Sponsored by the Center for Latin American Studies and the Anthropology Department
How Chocolate came to be - collage
Monday Sep.16th,   4:10 pm,  Buttrick Hall 123.

 

People make chocolate from the seed of different varieties and species of a tropical tree, cacao (genus Theobroma). This presentation offers archaeological and ethnohistoric evidence to explore how changes in the human ecology of cacao cultivation and chocolate making relate to ideas of luxury, quality, and social and environmental sustainability. Popular and scholarly writings about chocolate narrate a comforting story of its origin as a precious, rare item and subsequent radical transformation during the colonial period into an everyday pleasure for a wide world of consumers. Anthropologist Sidney Mintz argued that a change in consumption is a sign of transformed production strategies. Who produced the necessary ingredients for chocolate, how they performed that work, and where that work happened all affected who ended up consuming and the taste, in the broadest possible sense, of that experience. What practices have endured or not and what were their social or environmental consequences? The cultural history of chocolate offers the opportunity to investigate relationships of producers, consumers, taste, and sustainability.

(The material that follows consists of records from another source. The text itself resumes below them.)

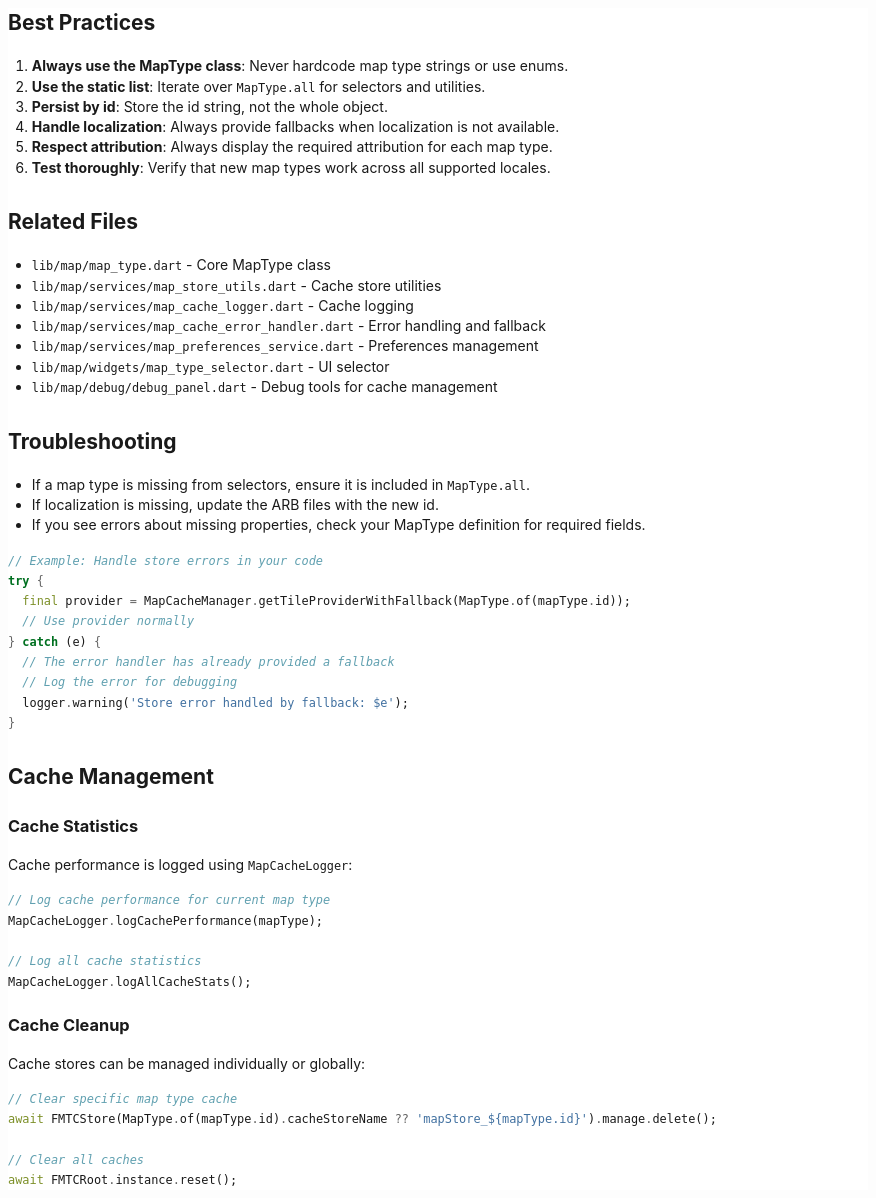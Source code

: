 ## Best Practices

1. **Always use the MapType class**: Never hardcode map type strings or use enums.
2. **Use the static list**: Iterate over `MapType.all` for selectors and utilities.
3. **Persist by id**: Store the id string, not the whole object.
4. **Handle localization**: Always provide fallbacks when localization is not available.
5. **Respect attribution**: Always display the required attribution for each map type.
6. **Test thoroughly**: Verify that new map types work across all supported locales.

## Related Files

- `lib/map/map_type.dart` - Core MapType class
- `lib/map/services/map_store_utils.dart` - Cache store utilities
- `lib/map/services/map_cache_logger.dart` - Cache logging
- `lib/map/services/map_cache_error_handler.dart` - Error handling and fallback
- `lib/map/services/map_preferences_service.dart` - Preferences management
- `lib/map/widgets/map_type_selector.dart` - UI selector
- `lib/map/debug/debug_panel.dart` - Debug tools for cache management

## Troubleshooting

- If a map type is missing from selectors, ensure it is included in `MapType.all`.
- If localization is missing, update the ARB files with the new id.
- If you see errors about missing properties, check your MapType definition for required fields.

```dart
// Example: Handle store errors in your code
try {
  final provider = MapCacheManager.getTileProviderWithFallback(MapType.of(mapType.id));
  // Use provider normally
} catch (e) {
  // The error handler has already provided a fallback
  // Log the error for debugging
  logger.warning('Store error handled by fallback: $e');
}
```

## Cache Management

### Cache Statistics
Cache performance is logged using `MapCacheLogger`:
```dart
// Log cache performance for current map type
MapCacheLogger.logCachePerformance(mapType);

// Log all cache statistics
MapCacheLogger.logAllCacheStats();
```

### Cache Cleanup
Cache stores can be managed individually or globally:
```dart
// Clear specific map type cache
await FMTCStore(MapType.of(mapType.id).cacheStoreName ?? 'mapStore_${mapType.id}').manage.delete();

// Clear all caches
await FMTCRoot.instance.reset();
```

Dr. kathryn Sampeck Dr. Kathryn Sampeck is an Associate Professor of Anthropology at Illinois State University and an Associate with the Hutchins Center for African and African American Research at Harvard University. Her research on the archaeology and ethnohistory of colonialism examines the cultural history of taste, cultural landscapes, racial ideologies, literacy, money, and commerce in American commodities in the Early Modern world. Supported by fellowships from Harvard University, the John Carter Brown Library at Brown University, and Colonial Williamsburg, and grants from the Fulbright program, National Science Foundation, Wenner-Gren Foundation for Anthropological Research, and the Social Science Research Council, she has devoted years of archaeological and historical research to understanding the cultural history of chocolate. She co-edited, with Stacey Schwartzkopf, the 2017 volume Substance and Seduction: Ingested Commodities in Early Modern Mesoamerica and has published many articles about chocolate history. Sampeck is the Co-Editor of the journal Historical Archaeology.